In-Consumption Social Listening with Moment-to-Moment Unstructured Data

Qiang Zhang, Wenbo Wang, Yuxin Chen
Jan 03, 2019



Major video and live streaming platforms in China have recently introduced a live commenting feature that allows viewers to post comments in real time during video content consumption. Building on the rich live comment data, this research proposes a novel approach for in-consumption social listening to extract live consumption experience. The approach is demonstrated in the context of online movie watching with a novel measure, moment-to-moment synchronicity (MTMS), to capture consumers’ in-consumption engagement. MTMS refers to the synchronicity between temporal variations in the volume of live comments and those in movie content mined from unstructured video, audio, and text data from movies (i.e., camera motion, shot length, sound loudness, pitch, and spoken lines). We show that MTMS strongly predicts viewers’ post-consumption appreciation of movies, and it can be evaluated at finer level to identify engaging content.
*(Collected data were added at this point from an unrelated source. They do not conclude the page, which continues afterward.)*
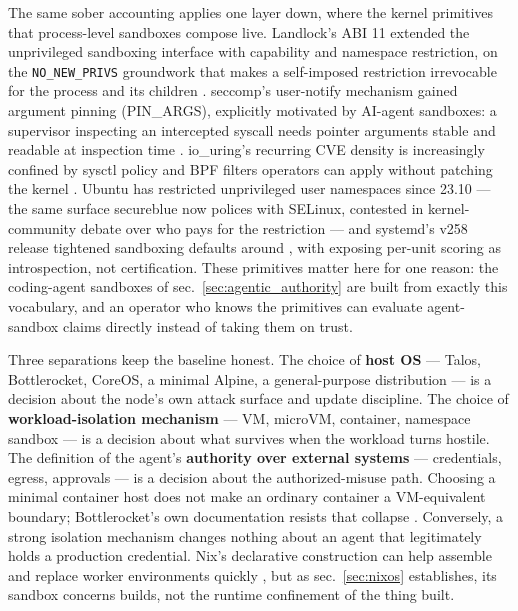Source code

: \documentclass[
  english,
  9pt,
]{extarticle}
\begin{document}
The same sober accounting applies one layer down, where the kernel
primitives that process-level sandboxes compose live. Landlock's ABI 11
extended the unprivileged sandboxing interface with capability and
namespace restriction, on the \texttt{NO\_NEW\_PRIVS} groundwork that
makes a self-imposed restriction irrevocable for the process and its
children \citep{linux_landlock_docs}. seccomp's user-notify mechanism
gained argument pinning (PIN\_ARGS), explicitly motivated by AI-agent
sandboxes: a supervisor inspecting an intercepted syscall needs pointer
arguments stable and readable at inspection time
\citep{seccomp_pin_args}. io\_uring's recurring CVE density is
increasingly confined by sysctl policy and BPF filters operators can
apply without patching the kernel \citep{io_uring_hardening}. Ubuntu has
restricted unprivileged user namespaces since 23.10 --- the same surface
secureblue now polices with SELinux, contested in kernel-community
debate over who pays for the restriction
\citep{ubuntu_restricted_userns, userns_debate_lwn} --- and systemd's
v258 release tightened sandboxing defaults around
, with 
exposing per-unit scoring as introspection, not certification. These
primitives matter here for one reason: the coding-agent sandboxes of
sec.~\ref{sec:agentic_authority} are built from exactly this vocabulary,
and an operator who knows the primitives can evaluate agent-sandbox
claims directly instead of taking them on trust.

Three separations keep the baseline honest. The choice of \textbf{host
OS} --- Talos, Bottlerocket, CoreOS, a minimal Alpine, a general-purpose
distribution --- is a decision about the node's own attack surface and
update discipline. The choice of \textbf{workload-isolation mechanism}
--- VM, microVM, container, namespace sandbox --- is a decision about
what survives when the workload turns hostile. The definition of the
agent's \textbf{authority over external systems} --- credentials,
egress, approvals --- is a decision about the authorized-misuse path.
Choosing a minimal container host does not make an ordinary container a
VM-equivalent boundary; Bottlerocket's own documentation resists that
collapse \citep{bottlerocket_security_features}. Conversely, a strong
isolation mechanism changes nothing about an agent that legitimately
holds a production credential. Nix's declarative construction can help
assemble and replace worker environments quickly
\citep{nix_sandbox_config}, but as sec.~\ref{sec:nixos} establishes, its
sandbox concerns builds, not the runtime confinement of the thing built.
\end{document}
Live Commenting and In-Consumption Social Listening

During the recent dramatic growth of the on-demand video segment in China, major online video platforms, such as Youku, Tencent Video, and iQiyi Video, have all introduced a live commenting function to engage consumers in nearly all video categories. Figure 1 illustrates the basic format of this function. The live commenting function enables viewers to post comments through an interactive box under the video player while streaming a video. These live comments are recorded in sync with video content; that is, each of them is attached to a specific time in the video. When another viewer watches the video later, these comments will appear on the upper side of the screen at the same moment in the video when the commenters posted them. In this way, the viewer can see and reply to previous viewers’ comments. (To better illustrate this commenting function, we provide a YouTube video about the format of live comments and how to post them, which is available at Video content such as movies and TV shows attracts mass viewer participation in generating live comments. For example, as of February 2017, the first episode of a popular Chinese TV show on Tencent Video, Ode to Joy II (2017), has received over 2.2 million live comments—50 times the volume of its post-show comments.

Figure 1: An Example of Live Social Media Function on Online Video Platforms

These live social media activities (i.e., live comments) document the viewers’ (moment-to-moment) MTM reactions towards the video content and may reveal valuable information about their real-time consumption experience. In our research, we propose in-consumption social listening, and develop a novel measure to listen to live consumer experiences during video content consumption. The measure utilizes the unstructured information contained in the live comments (textual information) as well as the corresponding video content (image and audio information) and can be evaluated at the MTM level to track consumer engagement during a video. It then allows online video platforms to improve managerial decisions on the placement of in-video advertisements and content editing for sequentially released TV and reality shows. In the context of live streaming, the proposed measure can be constructed and analyzed during broadcasting and provide timely feedback on viewer engagement to the content providers.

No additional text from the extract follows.